Tru Green will conduct a lawn analysis to incorporate any findings into each lawn care program. This analysis covers facts such as what types of grasses are prevalent in the lawn, the turf density and color, the soil type, any problem grasses, and the lawn's exposure to sunlight and shade.

Mr. Forth says homeowners should take advantage of TruGreens' expertise in the agronomic and horticultural fields. He points out that homeowners can cause more damage to their lawn if they try to treat problems on their own.

Mr. Forth says that, for example, he has seen his own neighbors use the product Roundup incorrectly because they didn't read the label and don't realize that the product also kills grass as well as weeds. "People are generally ill-informed because they get most of what they know from commercials," Mr.

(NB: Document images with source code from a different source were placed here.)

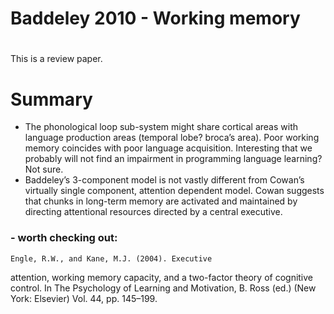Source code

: # Baddeley 2010 - Working memory

# 
This is a review paper. 

# Summary
- The phonological loop sub-system might share cortical areas with language production areas (temporal lobe? broca’s area). Poor working memory coincides with poor language acquisition. Interesting that we probably will not find an impairment in programming language learning? Not sure. 
- Baddeley’s 3-component model is not vastly different from Cowan’s virtually single component, attention dependent model. Cowan suggests that chunks in long-term memory are activated and maintained by directing attentional resources directed by a central executive. 
### - worth checking out:
	Engle, R.W., and Kane, M.J. (2004). Executive
attention, working memory capacity, and a
two-factor theory of cognitive control. In The
Psychology of Learning and Motivation, B.
Ross (ed.) (New York: Elsevier) Vol. 44,
pp. 145–199.
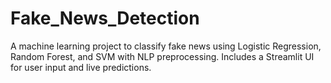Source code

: # Fake_News_Detection
A machine learning project to classify fake news using Logistic Regression, Random Forest, and SVM with NLP preprocessing. Includes a Streamlit UI for user input and live predictions.
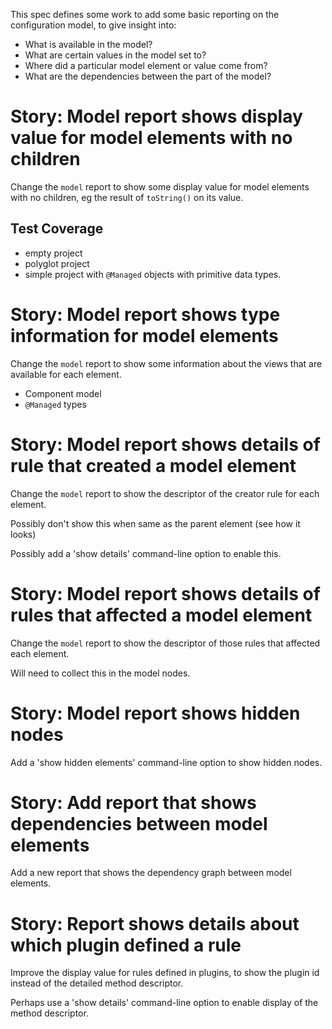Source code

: This spec defines some work to add some basic reporting on the configuration model, to give insight into:

- What is available in the model?
- What are certain values in the model set to?
- Where did a particular model element or value come from?
- What are the dependencies between the part of the model?

# Story: Model report shows display value for model elements with no children

Change the `model` report to show some display value for model elements with no children, eg the result of
`toString()` on its value.

## Test Coverage
- empty project
- polyglot project
- simple project with `@Managed` objects with primitive data types.

# Story: Model report shows type information for model elements

Change the `model` report to show some information about the views that are available for each element.

- Component model
- `@Managed` types

# Story: Model report shows details of rule that created a model element

Change the `model` report to show the descriptor of the creator rule for each element.

Possibly don't show this when same as the parent element (see how it looks)

Possibly add a 'show details' command-line option to enable this.

# Story: Model report shows details of rules that affected a model element

Change the `model` report to show the descriptor of those rules that affected each element.

Will need to collect this in the model nodes.

# Story: Model report shows hidden nodes

Add a 'show hidden elements' command-line option to show hidden nodes.

# Story: Add report that shows dependencies between model elements

Add a new report that shows the dependency graph between model elements.

# Story: Report shows details about which plugin defined a rule

Improve the display value for rules defined in plugins, to show the plugin id instead of the detailed
method descriptor.

Perhaps use a 'show details' command-line option to enable display of the method descriptor.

Forth says.

The Lawn Doctor offers custom care services that meet the unique needs of each lawn.

Mike Lancaster, manager and owner of Lawn Doctor in Fairfax, says the company's patented equipment allows lawn care specialists to calibrate and to analyze, for example, exactly how much fertilizer a specific lawn needs.

The Lawn Doctor offers a basic program of five visits for $280 a year for an average-sized lawn. This will cover all fertilizing, weed control, and insect control for surface feeding insects. If customers sign up for the five visits, Lawn Doctor will respond to any problems between appointments, free of charge. Mr. Lancaster says 75 percent of his clients request the basic program, along with grub preventative and lime.

"The key is treating each lawn individually, and being able to service as well as we can," Mr. Lancaster says. "We do the right thing at the right time of the year."

Mr. Lancaster says he tries to educate his customers by providing them with the facts they need to water and mow their lawns, and the maintenance plan that needs to be followed once their lawn is in shape.

If you enjoy working on your lawn and decide you want to be responsible for the appearance of it, lawn care professionals say the steps you take in the next few months are critical to ensuring a luscious lawn in the spring.

Fall is the time for aerating and seeding.

Matt Williams, manager of the Garden Care Division of Garden Gate Landscaping in Silver Spring, says September is the prime time for seeding, core aeration, and in late summer the focus should be weed control. "Give your lawn two applications of fertilizer one in September, and one in October," he advises.

Mr. Williams says you should also ensure that your lawn is limed every three years with dolomitic limestone, because most soils in this region are deficient in magnesium.